Dalam sebuah wawancara dengan media massa, anak perempuan Pram Astuti Ananta Toer bercerita bahwa Basuki Effendy, seorang aktor-sutradara yang juga menjadi tahanan politik saat itu, memberitahu dia bahwa ayahnya mau dibunuh. Dia meminta agar Astuti segera menghubungi Amnesty International terkait rencana pembunuhan Pram tersebut.
Tak hanya dipenjara. Selama di Pulau Buru Pram juga dilarang menulis, setidaknya hingga tahun 1973. Akses kepada pensil, pulpen dan kertas dihilangkan. Amnesty International sempat mengirimkan mesin ketik ke Pulau Buru untuk Pram agar ia bisa kembali menulis.
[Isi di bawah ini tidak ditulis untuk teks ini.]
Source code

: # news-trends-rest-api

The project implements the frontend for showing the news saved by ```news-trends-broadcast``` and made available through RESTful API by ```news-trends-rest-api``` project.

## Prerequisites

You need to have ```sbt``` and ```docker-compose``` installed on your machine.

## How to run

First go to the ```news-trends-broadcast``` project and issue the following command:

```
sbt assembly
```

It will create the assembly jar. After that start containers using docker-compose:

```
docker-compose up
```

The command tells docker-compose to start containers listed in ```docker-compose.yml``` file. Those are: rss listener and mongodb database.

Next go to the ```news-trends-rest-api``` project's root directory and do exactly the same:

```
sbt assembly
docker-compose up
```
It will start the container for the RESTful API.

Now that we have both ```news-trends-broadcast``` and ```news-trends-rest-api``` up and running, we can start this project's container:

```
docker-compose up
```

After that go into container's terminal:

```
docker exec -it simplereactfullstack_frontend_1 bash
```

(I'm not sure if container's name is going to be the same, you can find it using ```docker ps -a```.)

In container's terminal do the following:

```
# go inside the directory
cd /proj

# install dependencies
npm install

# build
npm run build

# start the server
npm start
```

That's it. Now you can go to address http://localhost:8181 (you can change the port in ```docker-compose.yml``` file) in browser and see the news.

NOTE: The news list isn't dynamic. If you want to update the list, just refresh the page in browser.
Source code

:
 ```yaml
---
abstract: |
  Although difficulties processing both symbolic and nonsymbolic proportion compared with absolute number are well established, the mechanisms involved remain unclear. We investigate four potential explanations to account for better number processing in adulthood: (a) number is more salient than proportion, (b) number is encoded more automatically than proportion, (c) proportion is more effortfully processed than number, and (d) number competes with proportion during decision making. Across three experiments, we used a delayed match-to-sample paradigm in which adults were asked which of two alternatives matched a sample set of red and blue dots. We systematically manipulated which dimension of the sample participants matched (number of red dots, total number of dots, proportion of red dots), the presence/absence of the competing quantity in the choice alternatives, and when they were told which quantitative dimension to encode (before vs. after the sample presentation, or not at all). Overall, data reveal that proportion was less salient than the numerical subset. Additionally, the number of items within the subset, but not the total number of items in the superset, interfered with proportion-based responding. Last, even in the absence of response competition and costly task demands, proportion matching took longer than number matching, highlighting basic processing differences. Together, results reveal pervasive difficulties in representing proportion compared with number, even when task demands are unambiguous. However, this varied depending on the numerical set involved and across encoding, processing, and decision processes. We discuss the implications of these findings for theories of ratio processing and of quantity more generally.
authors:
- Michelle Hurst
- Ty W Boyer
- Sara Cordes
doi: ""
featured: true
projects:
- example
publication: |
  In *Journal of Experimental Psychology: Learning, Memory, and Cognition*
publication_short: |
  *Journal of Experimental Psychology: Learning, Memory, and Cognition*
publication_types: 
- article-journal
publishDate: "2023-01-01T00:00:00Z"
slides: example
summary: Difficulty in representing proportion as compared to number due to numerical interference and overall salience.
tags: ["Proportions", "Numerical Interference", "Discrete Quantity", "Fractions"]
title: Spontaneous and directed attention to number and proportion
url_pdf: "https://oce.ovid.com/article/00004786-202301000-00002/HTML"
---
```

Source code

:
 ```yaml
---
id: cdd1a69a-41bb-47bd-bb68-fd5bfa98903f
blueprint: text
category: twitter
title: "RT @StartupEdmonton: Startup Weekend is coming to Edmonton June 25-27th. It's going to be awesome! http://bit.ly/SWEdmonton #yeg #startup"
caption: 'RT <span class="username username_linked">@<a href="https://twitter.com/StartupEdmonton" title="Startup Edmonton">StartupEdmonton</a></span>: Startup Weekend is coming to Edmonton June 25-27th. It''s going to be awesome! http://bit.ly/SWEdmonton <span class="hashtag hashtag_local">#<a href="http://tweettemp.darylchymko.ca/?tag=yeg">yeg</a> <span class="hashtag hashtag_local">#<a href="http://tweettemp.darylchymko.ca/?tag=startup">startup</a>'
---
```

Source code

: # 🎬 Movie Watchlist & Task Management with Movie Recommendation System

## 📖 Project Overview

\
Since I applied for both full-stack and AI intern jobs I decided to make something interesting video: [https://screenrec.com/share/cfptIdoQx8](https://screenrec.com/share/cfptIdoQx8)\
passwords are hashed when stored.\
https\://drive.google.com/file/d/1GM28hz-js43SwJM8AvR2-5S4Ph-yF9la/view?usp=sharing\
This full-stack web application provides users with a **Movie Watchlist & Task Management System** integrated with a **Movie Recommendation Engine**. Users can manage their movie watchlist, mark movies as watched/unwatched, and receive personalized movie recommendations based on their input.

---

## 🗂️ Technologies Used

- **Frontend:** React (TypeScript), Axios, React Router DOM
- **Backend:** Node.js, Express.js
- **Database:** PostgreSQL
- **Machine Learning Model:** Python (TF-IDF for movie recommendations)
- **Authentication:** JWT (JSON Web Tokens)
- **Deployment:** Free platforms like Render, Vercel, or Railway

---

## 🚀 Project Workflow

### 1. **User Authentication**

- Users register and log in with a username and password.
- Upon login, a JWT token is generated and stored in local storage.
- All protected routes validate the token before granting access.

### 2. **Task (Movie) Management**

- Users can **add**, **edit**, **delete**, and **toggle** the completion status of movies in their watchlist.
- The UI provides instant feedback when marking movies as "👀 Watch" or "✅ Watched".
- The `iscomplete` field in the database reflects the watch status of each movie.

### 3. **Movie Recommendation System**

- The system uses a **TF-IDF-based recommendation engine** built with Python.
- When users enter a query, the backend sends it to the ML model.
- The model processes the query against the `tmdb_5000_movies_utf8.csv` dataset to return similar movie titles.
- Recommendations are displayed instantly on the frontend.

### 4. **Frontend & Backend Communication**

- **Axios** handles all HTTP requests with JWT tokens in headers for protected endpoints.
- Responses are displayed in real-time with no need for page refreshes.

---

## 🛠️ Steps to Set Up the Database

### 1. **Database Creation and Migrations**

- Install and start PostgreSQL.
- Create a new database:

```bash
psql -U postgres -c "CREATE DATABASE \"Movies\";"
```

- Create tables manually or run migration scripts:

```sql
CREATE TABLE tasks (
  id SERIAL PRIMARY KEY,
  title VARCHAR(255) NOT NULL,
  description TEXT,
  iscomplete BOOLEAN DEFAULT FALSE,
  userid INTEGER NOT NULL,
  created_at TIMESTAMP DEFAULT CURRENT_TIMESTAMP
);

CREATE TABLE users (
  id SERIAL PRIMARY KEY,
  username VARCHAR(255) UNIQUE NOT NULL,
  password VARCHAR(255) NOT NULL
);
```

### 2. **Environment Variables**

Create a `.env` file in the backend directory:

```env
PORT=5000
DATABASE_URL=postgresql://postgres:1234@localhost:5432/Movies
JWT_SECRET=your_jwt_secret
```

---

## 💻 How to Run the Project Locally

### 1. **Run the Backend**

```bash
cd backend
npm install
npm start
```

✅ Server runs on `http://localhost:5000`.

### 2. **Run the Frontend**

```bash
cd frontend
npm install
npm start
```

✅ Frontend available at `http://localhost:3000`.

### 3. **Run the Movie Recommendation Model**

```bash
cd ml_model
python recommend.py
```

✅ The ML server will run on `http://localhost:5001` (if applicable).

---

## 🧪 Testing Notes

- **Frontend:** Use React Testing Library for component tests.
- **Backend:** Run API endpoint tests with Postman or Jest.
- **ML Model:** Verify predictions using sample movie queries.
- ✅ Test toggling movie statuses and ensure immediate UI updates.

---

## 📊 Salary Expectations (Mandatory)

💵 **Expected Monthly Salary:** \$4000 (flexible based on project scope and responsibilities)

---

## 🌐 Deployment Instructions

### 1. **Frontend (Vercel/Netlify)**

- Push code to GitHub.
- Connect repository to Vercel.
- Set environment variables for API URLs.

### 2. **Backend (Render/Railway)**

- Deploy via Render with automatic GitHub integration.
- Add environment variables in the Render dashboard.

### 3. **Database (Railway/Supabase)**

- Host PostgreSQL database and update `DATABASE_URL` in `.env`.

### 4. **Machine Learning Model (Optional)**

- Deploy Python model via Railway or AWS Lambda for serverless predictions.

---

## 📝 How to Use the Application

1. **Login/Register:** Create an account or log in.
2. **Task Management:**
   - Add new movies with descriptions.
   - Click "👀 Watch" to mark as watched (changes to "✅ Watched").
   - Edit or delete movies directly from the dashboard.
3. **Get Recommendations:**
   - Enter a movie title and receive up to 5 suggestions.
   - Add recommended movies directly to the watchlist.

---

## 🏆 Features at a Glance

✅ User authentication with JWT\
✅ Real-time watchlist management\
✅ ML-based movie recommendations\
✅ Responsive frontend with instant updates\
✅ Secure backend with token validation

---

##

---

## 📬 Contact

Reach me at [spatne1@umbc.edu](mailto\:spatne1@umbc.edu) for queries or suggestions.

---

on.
“Amnesty mendapat informasi bahwa mesin ketik pertama yang diberikan oleh seorang filosof Perancis yaitu Jean-Paul Sartre kepada Pram rusak. Oleh karena itu Amnesty International mengirimkan mesin ketik kepada Pram yang waktu itu dibawa ke Pulau Buru melalui seorang petugas Palang Merah Internasional atau ICRC,” tambah Usman.
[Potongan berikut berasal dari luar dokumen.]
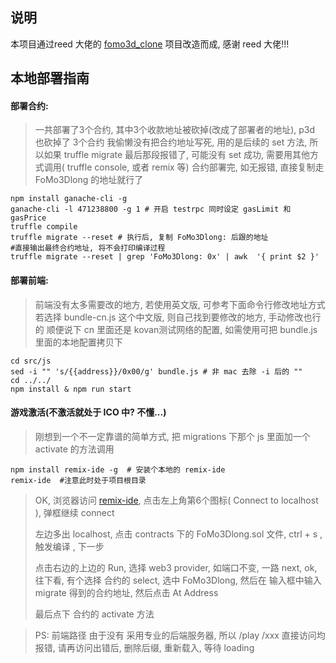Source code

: ## 说明
本项目通过reed 大佬的 [fomo3d_clone](https://github.com/reedhong/fomo3d_clone) 项目改造而成, 感谢 reed 大佬!!!
 
## 本地部署指南

#### 部署合约: 

> 一共部署了3个合约, 其中3个收款地址被砍掉(改成了部署者的地址), p3d 也砍掉了
> 3个合约 我偷懒没有把合约地址写死, 用的是后续的 set 方法, 所以如果 truffle migrate 最后那段报错了, 可能没有 set 成功, 需要用其他方式调用( truffle console, 或者 remix 等)
> 合约部署完, 如无报错, 直接复制走 FoMo3Dlong 的地址就行了
```
npm install ganache-cli -g
ganache-cli -l 471238800 -g 1 # 开启 testrpc 同时设定 gasLimit 和 gasPrice
truffle compile
truffle migrate --reset # 执行后, 复制 FoMo3Dlong: 后跟的地址
#直接输出最终合约地址, 将不会打印编译过程
truffle migrate --reset | grep 'FoMo3Dlong: 0x' | awk  '{ print $2 }'
```

#### 部署前端:

> 前端没有太多需要改的地方, 若使用英文版, 可参考下面命令行修改地址方式
> 若选择 bundle-cn.js 这个中文版, 则自己找到要修改的地方, 手动修改也行的
> 顺便说下 cn 里面还是 kovan测试网络的配置, 如需使用可把 bundle.js 里面的本地配置拷贝下

```
cd src/js
sed -i "" 's/{{address}}/0x00/g' bundle.js # 非 mac 去除 -i 后的 ""
cd ../../
npm install & npm run start
```

#### 游戏激活(不激活就处于 ICO 中? 不懂...)

> 刚想到一个不一定靠谱的简单方式, 把 migrations 下那个 js 里面加一个 activate 的方法调用

```
npm install remix-ide -g  # 安装个本地的 remix-ide
remix-ide  #注意此时处于项目根目录
```
> OK, 浏览器访问 [remix-ide](localhost:8080), 点击左上角第6个图标( Connect to localhost ), 弹框继续 connect
>
> 左边多出 localhost, 点击 contracts 下的 FoMo3Dlong.sol 文件, ctrl + s , 触发编译 , 下一步
>
> 点击右边的上边的 Run, 选择 web3 provider, 如端口不变, 一路 next, ok, 往下看, 有个选择 合约的 select, 选中 FoMo3Dlong, 然后在 输入框中输入 migrate 得到的合约地址, 然后点击 At Address
>
> 最后点下 合约的 activate 方法


>PS: 前端路径 由于没有 采用专业的后端服务器, 所以 /play /xxx 直接访问均报错, 请再访问出错后, 删除后缀, 重新载入, 等待 loading
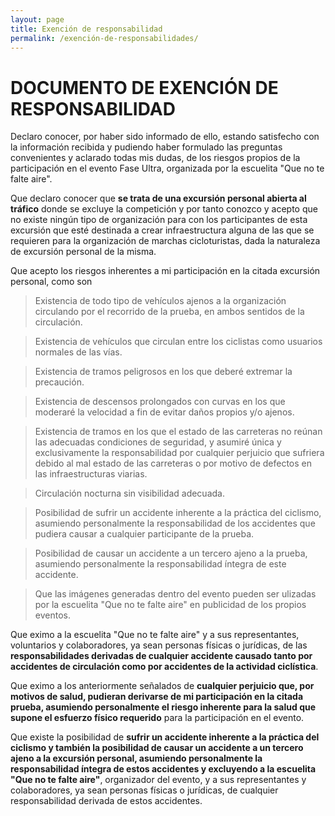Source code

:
 ```yaml
---
layout: page
title: Exención de responsabilidad
permalink: /exención-de-responsabilidades/
---
```


# DOCUMENTO DE EXENCIÓN DE RESPONSABILIDAD

Declaro conocer, por haber sido informado de ello, estando satisfecho con la información recibida y
pudiendo haber formulado las preguntas convenientes y aclarado todas mis dudas, de los riesgos
propios de la participación en el evento Fase Ultra, organizada por la escuelita "Que no te falte aire".

Que declaro conocer que **se trata de una excursión personal abierta al tráfico** donde se excluye la
competición y por tanto conozco y acepto que no existe ningún tipo de organización para con los
participantes de esta excursión que esté destinada a crear infraestructura alguna de las que se requieren
para la organización de marchas cicloturistas, dada la naturaleza de excursión
personal de la misma.

Que acepto los riesgos inherentes a mi participación en la citada excursión personal, como son

> Existencia de todo tipo de vehículos ajenos a la organización circulando por el recorrido de la
prueba, en ambos sentidos de la circulación.

> Existencia de vehículos que circulan entre los ciclistas como usuarios normales de las vías.

> Existencia de tramos peligrosos en los que deberé extremar la precaución.

> Existencia de descensos prolongados con curvas en los que moderaré la velocidad a fin de evitar
daños propios y/o ajenos.

> Existencia de tramos en los que el estado de las carreteras no reúnan las adecuadas condiciones
de seguridad, y asumiré única y exclusivamente la responsabilidad por cualquier perjuicio que
sufriera debido al mal estado de las carreteras o por motivo de defectos en las infraestructuras
viarias.

> Circulación nocturna sin visibilidad adecuada.

> Posibilidad de sufrir un accidente inherente a la práctica del ciclismo, asumiendo
personalmente la responsabilidad de los accidentes que pudiera causar a cualquier participante
de la prueba.

> Posibilidad de causar un accidente a un tercero ajeno a la prueba, asumiendo personalmente la
responsabilidad íntegra de este accidente.

> Que las imágenes generadas dentro del evento pueden ser ulizadas por la escuelita "Que no te falte aire"
en publicidad de los propios eventos.

Que eximo a la escuelita "Que no te falte aire" y a sus representantes, voluntarios y colaboradores, ya
sean personas físicas o jurídicas, de las **responsabilidades derivadas de cualquier accidente causado
tanto por accidentes de circulación como por accidentes de la actividad ciclística**.

Que eximo a los anteriormente señalados de **cualquier perjuicio que, por motivos de salud, pudieran
derivarse de mi participación en la citada prueba, asumiendo personalmente el riesgo inherente para la
salud que supone el esfuerzo físico requerido** para la participación en el evento.

Que existe la posibilidad de **sufrir un accidente inherente a la práctica del ciclismo y también la posibilidad
de causar un accidente a un tercero ajeno a la excursión personal, asumiendo personalmente la
responsabilidad íntegra de estos accidentes y excluyendo a la escuelita "Que no te falte aire"**, organizador del evento, y a sus representantes y colaboradores, ya sean personas físicas o jurídicas, de cualquier responsabilidad derivada de estos accidentes.
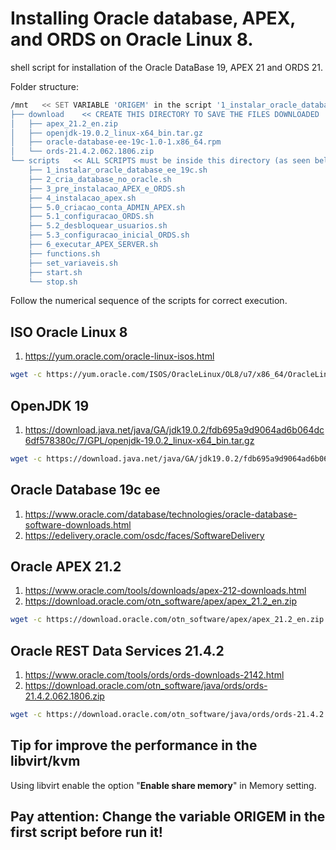 # Installing Oracle database, APEX, and ORDS on Oracle Linux 8.
shell script for installation of the Oracle DataBase 19, APEX 21 and ORDS 21.

Folder structure: 
```bash
/mnt   << SET VARIABLE 'ORIGEM' in the script '1_instalar_oracle_database_ee_19c.sh' TO PATH
├── download    << CREATE THIS DIRECTORY TO SAVE THE FILES DOWNLOADED
│   ├── apex_21.2_en.zip
│   ├── openjdk-19.0.2_linux-x64_bin.tar.gz
│   ├── oracle-database-ee-19c-1.0-1.x86_64.rpm
│   └── ords-21.4.2.062.1806.zip
└── scripts   << ALL SCRIPTS must be inside this directory (as seen below)
    ├── 1_instalar_oracle_database_ee_19c.sh
    ├── 2_cria_database_no_oracle.sh
    ├── 3_pre_instalacao_APEX_e_ORDS.sh
    ├── 4_instalacao_apex.sh
    ├── 5.0_criacao_conta_ADMIN_APEX.sh
    ├── 5.1_configuracao_ORDS.sh
    ├── 5.2_desbloquear_usuarios.sh
    ├── 5.3_configuracao_inicial_ORDS.sh
    ├── 6_executar_APEX_SERVER.sh
    ├── functions.sh
    ├── set_variaveis.sh
    ├── start.sh
    └── stop.sh
```
Follow the numerical sequence of the scripts for correct execution.

## ISO Oracle Linux 8
1. https://yum.oracle.com/oracle-linux-isos.html
```bash
wget -c https://yum.oracle.com/ISOS/OracleLinux/OL8/u7/x86_64/OracleLinux-R8-U7-x86_64-dvd.iso
```

## OpenJDK 19
1. https://download.java.net/java/GA/jdk19.0.2/fdb695a9d9064ad6b064dc6df578380c/7/GPL/openjdk-19.0.2_linux-x64_bin.tar.gz
```bash
wget -c https://download.java.net/java/GA/jdk19.0.2/fdb695a9d9064ad6b064dc6df578380c/7/GPL/openjdk-19.0.2_linux-x64_bin.tar.gz
```
## Oracle Database 19c ee
1. https://www.oracle.com/database/technologies/oracle-database-software-downloads.html
2. https://edelivery.oracle.com/osdc/faces/SoftwareDelivery

## Oracle APEX 21.2
1. https://www.oracle.com/tools/downloads/apex-212-downloads.html
2. https://download.oracle.com/otn_software/apex/apex_21.2_en.zip
```bash
wget -c https://download.oracle.com/otn_software/apex/apex_21.2_en.zip
```

## Oracle REST Data Services 21.4.2
1. https://www.oracle.com/tools/ords/ords-downloads-2142.html
2. https://download.oracle.com/otn_software/java/ords/ords-21.4.2.062.1806.zip
```bash
wget -c https://download.oracle.com/otn_software/java/ords/ords-21.4.2.062.1806.zip
```
## Tip for improve the performance in the libvirt/kvm
Using libvirt enable the option "**Enable share memory**" in Memory setting.

## Pay attention: **Change** the variable ORIGEM in the first script before run it! ##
Pada saat itu hanya ICRC yang memiliki akses masuk ke Pulau Buru.
Lewat peringatan seabad lahirnya Pramoedya ini negara juga harus membebaskan semua tahanan yang dipenjarakan hanya karena ekspresi damainya termasuk mereka yang telah dijerat UU Pidana terjerat UU ITE, UU Penodaan Agama, UU Makar, maupun UU Pornografi.